Born Rich

Born Rich

As he approached his 21st birthday, Johnson & Johnson heir Jamie Johnson experienced an identity crisis. On the verge of inheriting a vast fortune, he began to wonder exactly what it meant to be born rich, to be counted among life's fortunate winners even before tumbling out of the womb. Emboldened by his curiosity, Johnson set out to make a film, Born Rich, about himself and his wealthy friends and peers, in spite of stern warnings from his lawyer, his disapproving father, and a friend who ended up suing him.

In many ways, open talk about money and class is one of society's last remaining taboos, especially for the ultra-rich. By plowing into these social minefields, Johnson engendered much ill will, but he came away with a fascinating, often unflattering sociological study of the moneyed aristocracy in its awkward in-between years. Johnson's subjects share great wealth and membership in a closed subculture of extreme privilege, but they differ greatly in how they view themselves, their money, and their relationship to the world. At one end of the spectrum is nebbishy schlemiel and publishing heir S.I. Newhouse IV, whose pasty complexion and runaway neuroses prove that all the money and power in the world can't stave off the twin terrors of acne and anxiety. At the other end are a pair of almost comically foppish European dandies who lovingly show Johnson their prized possessions and consider a day spent berating their tailor as the closest they want to get to productive labor.
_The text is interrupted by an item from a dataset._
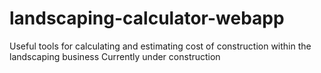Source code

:# landscaping-calculator-webapp
Useful tools for calculating and estimating cost of construction within the landscaping business
Currently under construction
The filmmaker's father has his own ideas about what constitutes a meaningful existence for a man of leisure: When asked what he thinks Johnson should do after college, he says without a trace of self-consciousness that he should consider collecting historical documents as a career. Johnson's status among the moneyed elite granted him unprecedented access to its inner sanctum, but he proves a superficial neophyte filmmaker and a clumsy, earnest narrator. Yet for all his weaknesses, he possesses a trait every good documentarian shares: an insatiable curiosity about his current subject. This questioning sensibility sets him apart from his more complacent peers and proves to be his most ingratiating quality.

There's a paradox at the film's core. For most working- and middle-class people, money represents freedom: to buy, to retire, to tell off a demanding boss. Yet for the aristocracy of Born Rich, being born into great wealth seems to mean submitting to an unwritten series of restrictions on whom they can socialize with, date, or marry. Though blessed with great wealth, many of the film's self-absorbed subjects appear cursed with a distinct poverty of the spirit.